**Data records**
====

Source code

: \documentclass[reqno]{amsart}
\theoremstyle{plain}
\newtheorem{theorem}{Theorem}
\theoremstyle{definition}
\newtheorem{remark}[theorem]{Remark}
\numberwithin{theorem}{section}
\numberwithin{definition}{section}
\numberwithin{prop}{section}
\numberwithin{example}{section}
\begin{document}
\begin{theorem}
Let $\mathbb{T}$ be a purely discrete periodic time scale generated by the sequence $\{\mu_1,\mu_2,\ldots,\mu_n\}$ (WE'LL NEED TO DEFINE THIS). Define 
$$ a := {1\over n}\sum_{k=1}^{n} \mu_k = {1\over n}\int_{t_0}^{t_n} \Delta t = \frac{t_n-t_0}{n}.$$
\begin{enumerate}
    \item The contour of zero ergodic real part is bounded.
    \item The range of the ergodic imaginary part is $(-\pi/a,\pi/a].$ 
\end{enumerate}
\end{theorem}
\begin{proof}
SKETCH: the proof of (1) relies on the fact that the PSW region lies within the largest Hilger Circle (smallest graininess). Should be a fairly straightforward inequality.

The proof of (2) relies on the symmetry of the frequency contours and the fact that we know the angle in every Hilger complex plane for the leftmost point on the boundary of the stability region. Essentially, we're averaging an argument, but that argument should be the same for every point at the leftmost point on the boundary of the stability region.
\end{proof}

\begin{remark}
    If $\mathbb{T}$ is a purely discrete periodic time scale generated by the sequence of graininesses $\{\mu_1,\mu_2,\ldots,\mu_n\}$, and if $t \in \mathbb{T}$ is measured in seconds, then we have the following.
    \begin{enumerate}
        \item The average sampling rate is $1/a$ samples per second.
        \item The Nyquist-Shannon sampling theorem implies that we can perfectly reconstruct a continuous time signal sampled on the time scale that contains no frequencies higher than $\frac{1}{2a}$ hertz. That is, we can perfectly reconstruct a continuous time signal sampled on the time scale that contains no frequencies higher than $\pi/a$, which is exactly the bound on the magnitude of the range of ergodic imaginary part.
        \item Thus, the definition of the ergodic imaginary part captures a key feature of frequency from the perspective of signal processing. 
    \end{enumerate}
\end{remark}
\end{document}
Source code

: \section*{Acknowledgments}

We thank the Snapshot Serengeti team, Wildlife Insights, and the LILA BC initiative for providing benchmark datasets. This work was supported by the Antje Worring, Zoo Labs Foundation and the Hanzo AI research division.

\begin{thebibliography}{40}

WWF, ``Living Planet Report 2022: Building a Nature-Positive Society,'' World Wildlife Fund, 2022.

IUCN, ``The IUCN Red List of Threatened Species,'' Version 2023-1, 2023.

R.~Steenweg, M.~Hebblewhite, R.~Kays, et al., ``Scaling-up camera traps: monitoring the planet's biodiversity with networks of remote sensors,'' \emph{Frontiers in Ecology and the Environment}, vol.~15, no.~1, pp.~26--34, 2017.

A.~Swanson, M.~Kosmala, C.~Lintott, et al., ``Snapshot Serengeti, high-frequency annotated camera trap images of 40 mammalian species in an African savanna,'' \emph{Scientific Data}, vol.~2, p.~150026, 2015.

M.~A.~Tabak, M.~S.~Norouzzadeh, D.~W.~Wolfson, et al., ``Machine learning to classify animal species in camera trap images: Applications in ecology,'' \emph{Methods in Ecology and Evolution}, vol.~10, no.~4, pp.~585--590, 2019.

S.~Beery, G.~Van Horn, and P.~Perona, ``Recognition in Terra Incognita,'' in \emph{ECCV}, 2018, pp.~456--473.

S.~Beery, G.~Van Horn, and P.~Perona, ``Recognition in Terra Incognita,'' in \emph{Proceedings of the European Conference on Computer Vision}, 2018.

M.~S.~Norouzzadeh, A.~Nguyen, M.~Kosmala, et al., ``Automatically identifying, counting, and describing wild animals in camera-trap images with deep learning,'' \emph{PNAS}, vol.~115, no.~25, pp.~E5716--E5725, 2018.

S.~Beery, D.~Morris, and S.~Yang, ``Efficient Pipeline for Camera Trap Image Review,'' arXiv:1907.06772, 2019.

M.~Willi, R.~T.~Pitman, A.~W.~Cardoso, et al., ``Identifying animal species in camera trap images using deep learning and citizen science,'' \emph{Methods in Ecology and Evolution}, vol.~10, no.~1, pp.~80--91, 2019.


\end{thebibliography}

====

**Work to complete**
Restate word for word the entries above, starting at the line with "part is $(-\pi/a,\pi/a].$" and ending at the line with "Version 2023-1, 2023.", inclusive, and no others.

**Your response**
    \item The range of the ergodic imaginary part is $(-\pi/a,\pi/a].$ 
\end{enumerate}
\end{theorem}
\begin{proof}
SKETCH: the proof of (1) relies on the fact that the PSW region lies within the largest Hilger Circle (smallest graininess). Should be a fairly straightforward inequality.

The proof of (2) relies on the symmetry of the frequency contours and the fact that we know the angle in every Hilger complex plane for the leftmost point on the boundary of the stability region. Essentially, we're averaging an argument, but that argument should be the same for every point at the leftmost point on the boundary of the stability region.
\end{proof}

\begin{remark}
    If $\mathbb{T}$ is a purely discrete periodic time scale generated by the sequence of graininesses $\{\mu_1,\mu_2,\ldots,\mu_n\}$, and if $t \in \mathbb{T}$ is measured in seconds, then we have the following.
    \begin{enumerate}
        \item The average sampling rate is $1/a$ samples per second.
        \item The Nyquist-Shannon sampling theorem implies that we can perfectly reconstruct a continuous time signal sampled on the time scale that contains no frequencies higher than $\frac{1}{2a}$ hertz. That is, we can perfectly reconstruct a continuous time signal sampled on the time scale that contains no frequencies higher than $\pi/a$, which is exactly the bound on the magnitude of the range of ergodic imaginary part.
        \item Thus, the definition of the ergodic imaginary part captures a key feature of frequency from the perspective of signal processing. 
    \end{enumerate}
\end{remark}
\end{document}
Source code

: \section*{Acknowledgments}

We thank the Snapshot Serengeti team, Wildlife Insights, and the LILA BC initiative for providing benchmark datasets. This work was supported by the Antje Worring, Zoo Labs Foundation and the Hanzo AI research division.

\begin{thebibliography}{40}

WWF, ``Living Planet Report 2022: Building a Nature-Positive Society,'' World Wildlife Fund, 2022.

IUCN, ``The IUCN Red List of Threatened Species,'' Version 2023-1, 2023.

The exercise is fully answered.